The error is the same.

Reason#

The slk / slk_helpers does not get any reply from StrongLink. On levante, the routing to the StrongLink constellation does not seem to work from time to time.

Solution#

You cannot do anything about them but just run slk again a few seconds later.

slk archive/retrieve may use much memory and CPU time – careful with parallel slk calls on one node#

slk archive and slk retrieve are fast but memory hungry. Additionally, these commands run many threads in parallel when large files or many files are transferred. As a rule of thumb, 6 GB of memory should be assumed for each archival and retrieval call. Be aware that on most Levante nodes, 2 GB of memory is allocated to each physical CPU core. This limit is strictly enforced by the operating systems and processes exceeding the allowed memory usage will be killed. Therefore, 6 GB of memory should be allocated in batch jobs via --meme=6GB.
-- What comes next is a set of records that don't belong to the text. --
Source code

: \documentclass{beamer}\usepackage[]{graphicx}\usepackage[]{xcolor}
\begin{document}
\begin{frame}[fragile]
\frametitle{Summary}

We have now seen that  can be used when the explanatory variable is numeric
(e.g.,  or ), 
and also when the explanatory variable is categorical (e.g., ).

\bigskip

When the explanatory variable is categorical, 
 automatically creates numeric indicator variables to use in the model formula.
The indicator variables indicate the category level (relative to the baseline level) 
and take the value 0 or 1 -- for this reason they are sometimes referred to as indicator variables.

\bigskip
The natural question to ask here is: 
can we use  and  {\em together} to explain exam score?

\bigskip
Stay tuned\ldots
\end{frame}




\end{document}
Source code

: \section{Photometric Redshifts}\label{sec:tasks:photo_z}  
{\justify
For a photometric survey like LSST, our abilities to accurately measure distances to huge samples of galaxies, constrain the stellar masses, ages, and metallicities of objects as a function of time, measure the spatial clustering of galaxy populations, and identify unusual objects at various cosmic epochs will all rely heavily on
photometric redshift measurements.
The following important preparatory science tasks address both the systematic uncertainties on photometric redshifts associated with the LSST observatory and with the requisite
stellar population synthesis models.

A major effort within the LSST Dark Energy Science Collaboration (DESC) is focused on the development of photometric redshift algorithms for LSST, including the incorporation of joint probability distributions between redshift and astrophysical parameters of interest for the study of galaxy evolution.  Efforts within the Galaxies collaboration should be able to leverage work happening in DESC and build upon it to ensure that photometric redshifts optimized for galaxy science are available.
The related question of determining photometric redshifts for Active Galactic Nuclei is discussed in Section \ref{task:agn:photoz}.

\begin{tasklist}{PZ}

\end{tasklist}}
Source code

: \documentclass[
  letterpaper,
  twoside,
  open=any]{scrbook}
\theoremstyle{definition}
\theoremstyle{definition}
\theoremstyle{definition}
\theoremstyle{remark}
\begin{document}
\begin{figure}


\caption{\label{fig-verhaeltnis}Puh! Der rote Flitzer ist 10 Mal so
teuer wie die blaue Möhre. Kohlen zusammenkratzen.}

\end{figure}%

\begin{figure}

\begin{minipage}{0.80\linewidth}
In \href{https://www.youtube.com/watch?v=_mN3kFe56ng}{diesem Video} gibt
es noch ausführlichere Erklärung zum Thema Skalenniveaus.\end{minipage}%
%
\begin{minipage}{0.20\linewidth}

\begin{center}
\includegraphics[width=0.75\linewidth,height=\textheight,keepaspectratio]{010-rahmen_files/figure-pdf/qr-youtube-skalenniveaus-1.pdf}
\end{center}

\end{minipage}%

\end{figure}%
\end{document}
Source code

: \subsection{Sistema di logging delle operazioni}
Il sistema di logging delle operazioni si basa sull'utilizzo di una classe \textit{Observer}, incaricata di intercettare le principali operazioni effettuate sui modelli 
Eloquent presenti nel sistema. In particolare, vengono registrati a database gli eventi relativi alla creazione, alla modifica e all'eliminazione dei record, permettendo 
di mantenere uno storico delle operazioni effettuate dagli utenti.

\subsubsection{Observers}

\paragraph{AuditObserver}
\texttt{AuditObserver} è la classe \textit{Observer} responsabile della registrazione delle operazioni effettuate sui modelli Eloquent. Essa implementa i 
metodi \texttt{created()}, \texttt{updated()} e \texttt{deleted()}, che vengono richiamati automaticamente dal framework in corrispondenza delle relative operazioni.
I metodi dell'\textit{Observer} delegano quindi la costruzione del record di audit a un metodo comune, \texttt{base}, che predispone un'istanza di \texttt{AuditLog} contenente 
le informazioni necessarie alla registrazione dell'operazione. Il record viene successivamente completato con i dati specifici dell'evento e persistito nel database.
Running many slk archive or slk retrieve in parallel in one job (a) occupies a lot of memory and (b) causes issues in the thread management. Additionally, the transfer speed might not improve if many archivals or retrievals run in parallel on one node due to hardware limitations. Please consider to aggregate several retrievals via a search and retrieval of the search results (see Aggregate file retrievals).

slk archive/retrieve is killed#

If you receive this output

/sw/spack-levante/slk-3.3.21-5xnsgp/bin/slk: line 16: 3673728 Killed

then, the slk call was killed because of a too high RAM usage. Please see slk archive/retrieve may use much memory and CPU time – careful with parallel slk calls on one node for details.

slk is hanging / unresponsive#

A few issues might cause a slk call to hang. However, long run time might not necessarily mean that slk hangs: slk retrieve and slk recall might idle a long period if many files have to be copied from tape at the same time.

reason: Lustre file system is hanging#

Please check whether /home is hanging. If /home is hanging, slk cannot access its login token and cannot write into its log.

reason: slk retrieve does not hang but the tape recall takes very long#

When many retrieve/recall requests of files from tape are processed, the individual calls of slk retrieve might take longer than normal because the tape requests are queued. In this situation, slk retrieve might look like it is hanging. Instead, it is waiting for files to be copied from tape to the HSM cache.

reason: one or more source files have 0 byte size#

Please check whether you are archiving a file of 0 Byte size. slk archive and slk retrieve hang when such a file is archive or retrieved, respectively.

Non-recursive is semi-recursive!?#

If a namespace/directory (not a file) is given as input to the command slk tag, all files in this namespace/directory are affected but no files in sub-directories. When -R is set, all sub-namespaces are also affected.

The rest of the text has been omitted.